Séance en hémicycle du mercredi 13 mars 2024 à 14h00
Dépôt du rapport annuel de la cour des comptes

Photo issue du site de l'Assemblée nationale ou de WikipediaÉric Coquerel, président de la commission des finances, de l'économie générale et du contrôle budgétaire :

Le niveau de dette doit être relativisé : alors qu'il diminue en France depuis 2021, passant de 112,9 % à 109,7 % du PIB, il reste inférieur à celui de l'OCDE. La charge de la dette doit également être relativisée. En pourcentage de PIB – la seule valeur que nous devrions considérer –, son niveau, entre 2 et 3 %, n'est pas inédit ; en valeur, le montant de 80 milliards ne prend pas en compte l'inflation, ce qui rend l'analyse plus proche d'un scénario de film catastrophe que d'une approche rationnelle de nos finances publiques.

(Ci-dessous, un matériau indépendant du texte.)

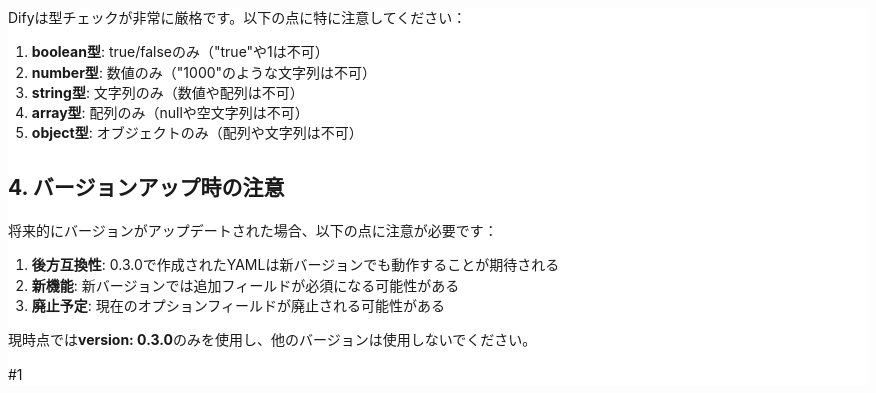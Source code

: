 Difyは型チェックが非常に厳格です。以下の点に特に注意してください：

1. **boolean型**: true/falseのみ（"true"や1は不可）
2. **number型**: 数値のみ（"1000"のような文字列は不可）
3. **string型**: 文字列のみ（数値や配列は不可）
4. **array型**: 配列のみ（nullや空文字列は不可）
5. **object型**: オブジェクトのみ（配列や文字列は不可）

## 4. バージョンアップ時の注意

将来的にバージョンがアップデートされた場合、以下の点に注意が必要です：

1. **後方互換性**: 0.3.0で作成されたYAMLは新バージョンでも動作することが期待される
2. **新機能**: 新バージョンでは追加フィールドが必須になる可能性がある
3. **廃止予定**: 現在のオプションフィールドが廃止される可能性がある

現時点では**version: 0.3.0**のみを使用し、他のバージョンは使用しないでください。

#1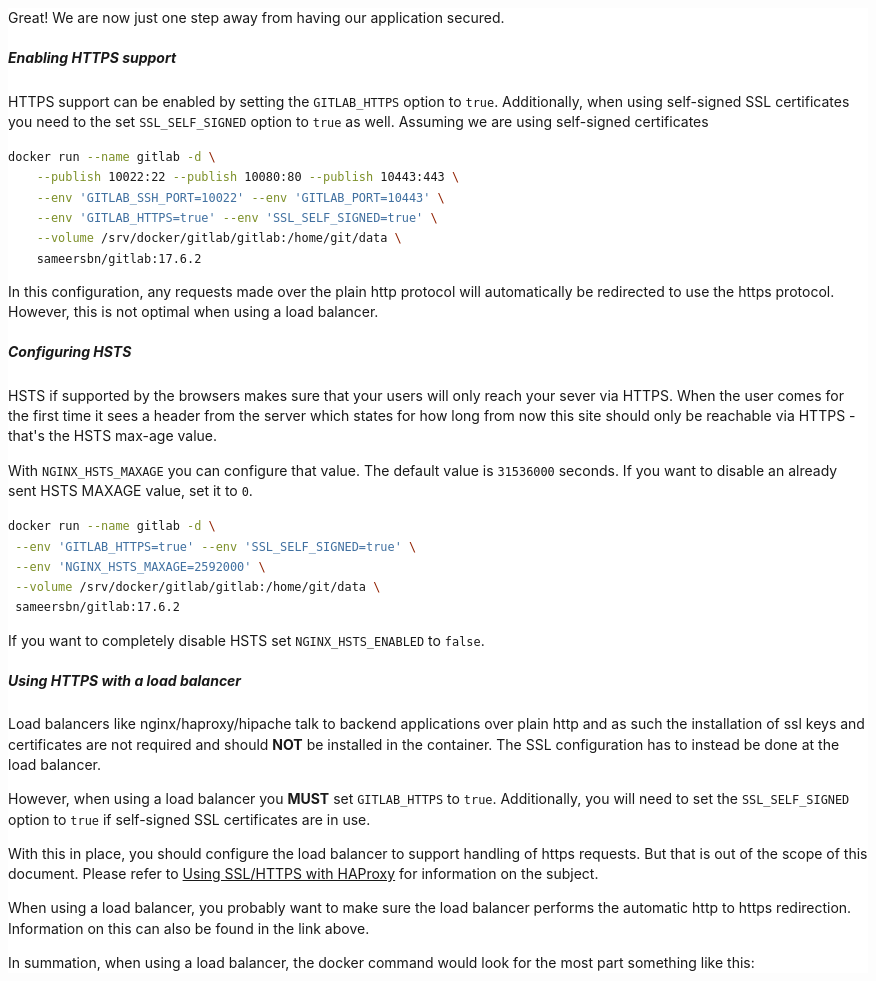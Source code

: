 Great! We are now just one step away from having our application secured.

##### Enabling HTTPS support

HTTPS support can be enabled by setting the `GITLAB_HTTPS` option to `true`. Additionally, when using self-signed SSL certificates you need to the set `SSL_SELF_SIGNED` option to `true` as well. Assuming we are using self-signed certificates

```bash
docker run --name gitlab -d \
    --publish 10022:22 --publish 10080:80 --publish 10443:443 \
    --env 'GITLAB_SSH_PORT=10022' --env 'GITLAB_PORT=10443' \
    --env 'GITLAB_HTTPS=true' --env 'SSL_SELF_SIGNED=true' \
    --volume /srv/docker/gitlab/gitlab:/home/git/data \
    sameersbn/gitlab:17.6.2
```

In this configuration, any requests made over the plain http protocol will automatically be redirected to use the https protocol. However, this is not optimal when using a load balancer.

##### Configuring HSTS

HSTS if supported by the browsers makes sure that your users will only reach your sever via HTTPS. When the user comes for the first time it sees a header from the server which states for how long from now this site should only be reachable via HTTPS - that's the HSTS max-age value.

With `NGINX_HSTS_MAXAGE` you can configure that value. The default value is `31536000` seconds. If you want to disable an already sent HSTS MAXAGE value, set it to `0`.

```bash
docker run --name gitlab -d \
 --env 'GITLAB_HTTPS=true' --env 'SSL_SELF_SIGNED=true' \
 --env 'NGINX_HSTS_MAXAGE=2592000' \
 --volume /srv/docker/gitlab/gitlab:/home/git/data \
 sameersbn/gitlab:17.6.2
```

If you want to completely disable HSTS set `NGINX_HSTS_ENABLED` to `false`.

##### Using HTTPS with a load balancer

Load balancers like nginx/haproxy/hipache talk to backend applications over plain http and as such the installation of ssl keys and certificates are not required and should **NOT** be installed in the container. The SSL configuration has to instead be done at the load balancer.

However, when using a load balancer you **MUST** set `GITLAB_HTTPS` to `true`. Additionally, you will need to set the `SSL_SELF_SIGNED` option to `true` if self-signed SSL certificates are in use.

With this in place, you should configure the load balancer to support handling of https requests. But that is out of the scope of this document. Please refer to [Using SSL/HTTPS with HAProxy](http://seanmcgary.com/posts/using-sslhttps-with-haproxy) for information on the subject.

When using a load balancer, you probably want to make sure the load balancer performs the automatic http to https redirection. Information on this can also be found in the link above.

In summation, when using a load balancer, the docker command would look for the most part something like this:
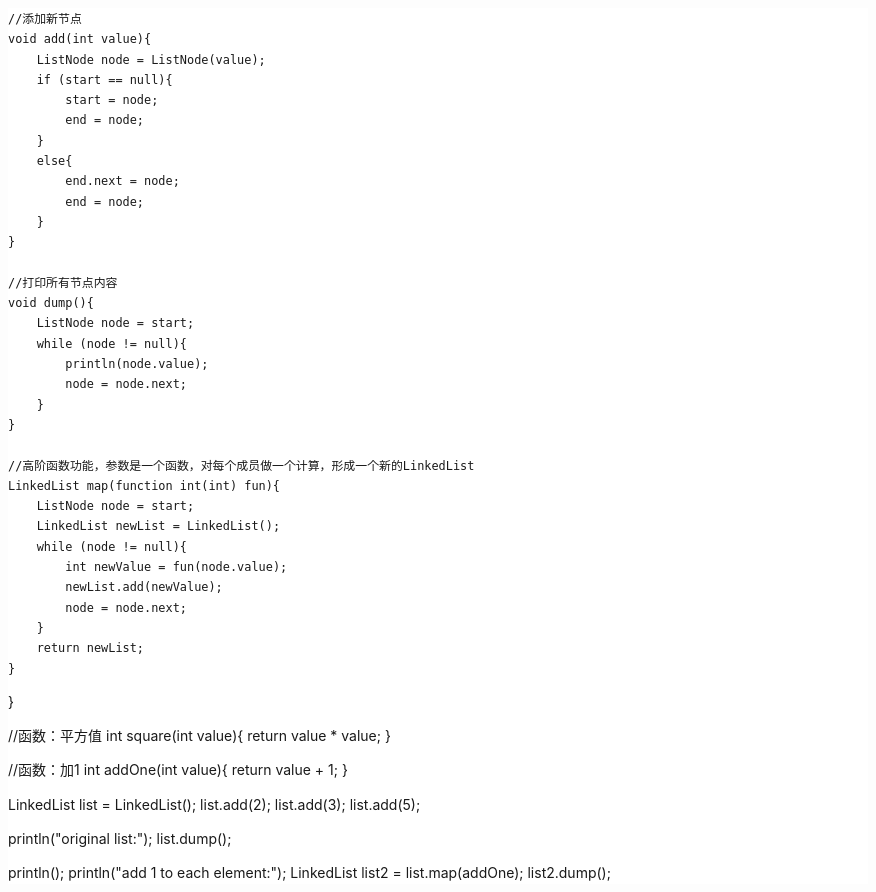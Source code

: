     //添加新节点
    void add(int value){
        ListNode node = ListNode(value);
        if (start == null){
            start = node;
            end = node;
        }
        else{
            end.next = node;
            end = node;
        }
    }

    //打印所有节点内容
    void dump(){
        ListNode node = start;
        while (node != null){
            println(node.value);
            node = node.next;
        }
    }

    //高阶函数功能，参数是一个函数，对每个成员做一个计算，形成一个新的LinkedList
    LinkedList map(function int(int) fun){
        ListNode node = start;
        LinkedList newList = LinkedList();
        while (node != null){
            int newValue = fun(node.value);
            newList.add(newValue);
            node = node.next;
        }
        return newList;
    }
}

//函数：平方值
int square(int value){
    return value * value;
}

//函数：加1
int addOne(int value){
    return value + 1;
}

LinkedList list = LinkedList();
list.add(2);
list.add(3);
list.add(5);

println(&quot;original list:&quot;);
list.dump();

println();
println(&quot;add 1 to each element:&quot;);
LinkedList list2 = list.map(addOne);
list2.dump();
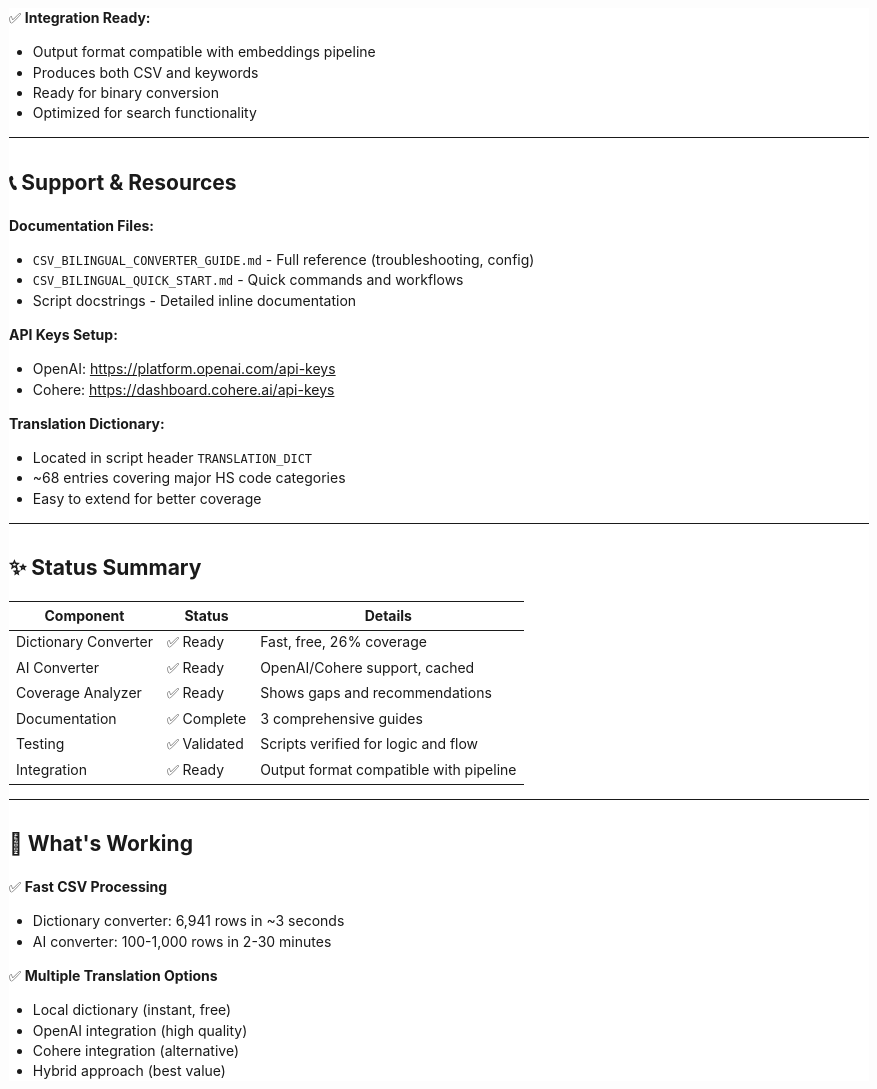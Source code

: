 ✅ **Integration Ready:**
- Output format compatible with embeddings pipeline
- Produces both CSV and keywords
- Ready for binary conversion
- Optimized for search functionality

---

## 📞 Support & Resources

**Documentation Files:**
- `CSV_BILINGUAL_CONVERTER_GUIDE.md` - Full reference (troubleshooting, config)
- `CSV_BILINGUAL_QUICK_START.md` - Quick commands and workflows
- Script docstrings - Detailed inline documentation

**API Keys Setup:**
- OpenAI: https://platform.openai.com/api-keys
- Cohere: https://dashboard.cohere.ai/api-keys

**Translation Dictionary:**
- Located in script header `TRANSLATION_DICT`
- ~68 entries covering major HS code categories
- Easy to extend for better coverage

---

## ✨ Status Summary

| Component | Status | Details |
|-----------|--------|---------|
| Dictionary Converter | ✅ Ready | Fast, free, 26% coverage |
| AI Converter | ✅ Ready | OpenAI/Cohere support, cached |
| Coverage Analyzer | ✅ Ready | Shows gaps and recommendations |
| Documentation | ✅ Complete | 3 comprehensive guides |
| Testing | ✅ Validated | Scripts verified for logic and flow |
| Integration | ✅ Ready | Output format compatible with pipeline |

---

## 🎯 What's Working

✅ **Fast CSV Processing**
- Dictionary converter: 6,941 rows in ~3 seconds
- AI converter: 100-1,000 rows in 2-30 minutes

✅ **Multiple Translation Options**
- Local dictionary (instant, free)
- OpenAI integration (high quality)
- Cohere integration (alternative)
- Hybrid approach (best value)
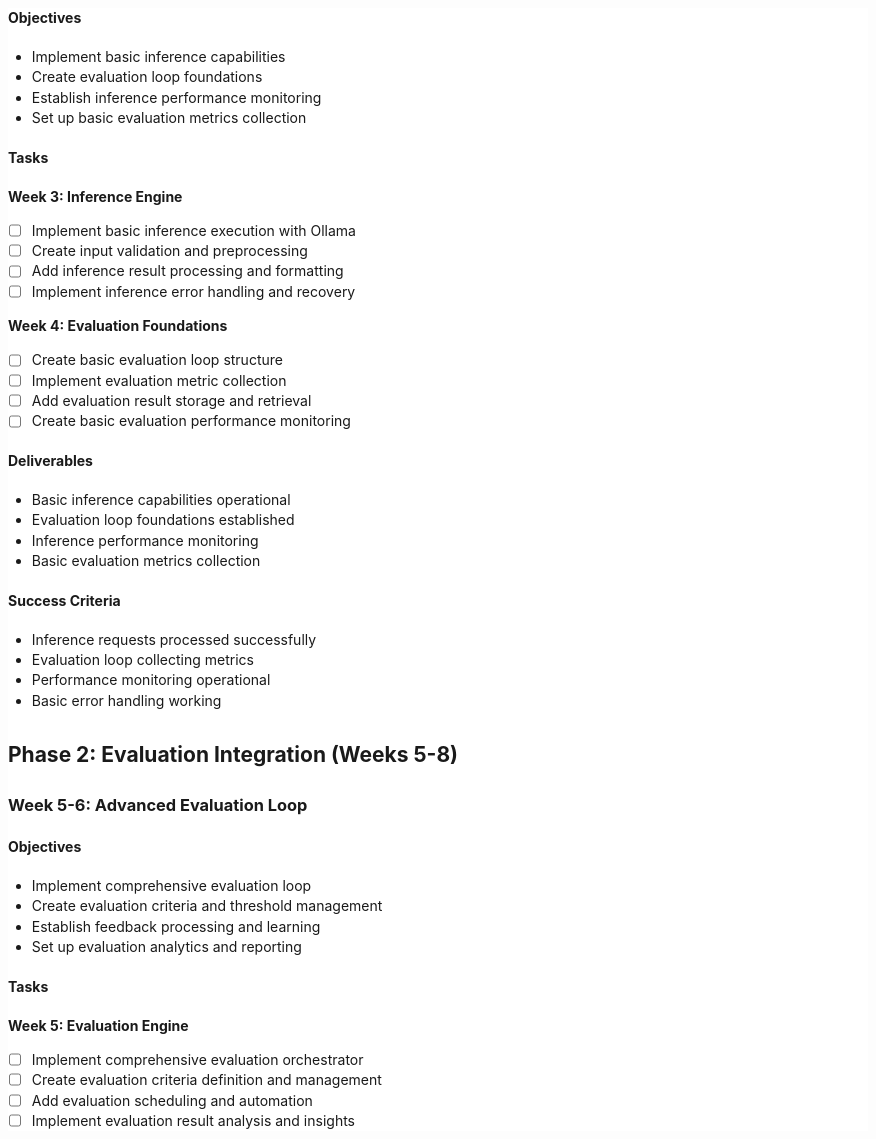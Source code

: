#### Objectives

- Implement basic inference capabilities
- Create evaluation loop foundations
- Establish inference performance monitoring
- Set up basic evaluation metrics collection

#### Tasks

**Week 3: Inference Engine**

- [ ] Implement basic inference execution with Ollama
- [ ] Create input validation and preprocessing
- [ ] Add inference result processing and formatting
- [ ] Implement inference error handling and recovery

**Week 4: Evaluation Foundations**

- [ ] Create basic evaluation loop structure
- [ ] Implement evaluation metric collection
- [ ] Add evaluation result storage and retrieval
- [ ] Create basic evaluation performance monitoring

#### Deliverables

- Basic inference capabilities operational
- Evaluation loop foundations established
- Inference performance monitoring
- Basic evaluation metrics collection

#### Success Criteria

- Inference requests processed successfully
- Evaluation loop collecting metrics
- Performance monitoring operational
- Basic error handling working

## Phase 2: Evaluation Integration (Weeks 5-8)

### Week 5-6: Advanced Evaluation Loop

#### Objectives

- Implement comprehensive evaluation loop
- Create evaluation criteria and threshold management
- Establish feedback processing and learning
- Set up evaluation analytics and reporting

#### Tasks

**Week 5: Evaluation Engine**

- [ ] Implement comprehensive evaluation orchestrator
- [ ] Create evaluation criteria definition and management
- [ ] Add evaluation scheduling and automation
- [ ] Implement evaluation result analysis and insights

Comparer notre situation à celles d'autres pays devrait plutôt conduire à souligner l'importance de desserrer l'étau de l'austérité. Le niveau de déficit de l'Allemagne est souvent mis en avant, mais nous observons ses conséquences négatives sur la croissance, puisque le pays est entré en récession dès 2023 – cela a évidemment un rapport. La comparaison nous avantage donc. Le dogme allemand de la rigueur est ébranlé, puisque pour sortir du marasme économique, nos voisins s'écartent toujours plus de la principale règle qui le fonde, une stricte limitation du déficit.

Regardons plutôt du côté des États-Unis. Je ne souhaite évidemment pas ériger en exemple des modèles libéraux comme celui-ci, mais on y applique une recette qui fonctionne, et qui montre que la réduction des déficits n'est pas un précepte universellement respecté. Le taux de croissance qui y est attendu en 2024, 2,1 %, n'est en effet pas étranger au niveau élevé des dépenses du pays. Rappelons que le déficit budgétaire devrait atteindre 6,1 % du PIB aux États-Unis.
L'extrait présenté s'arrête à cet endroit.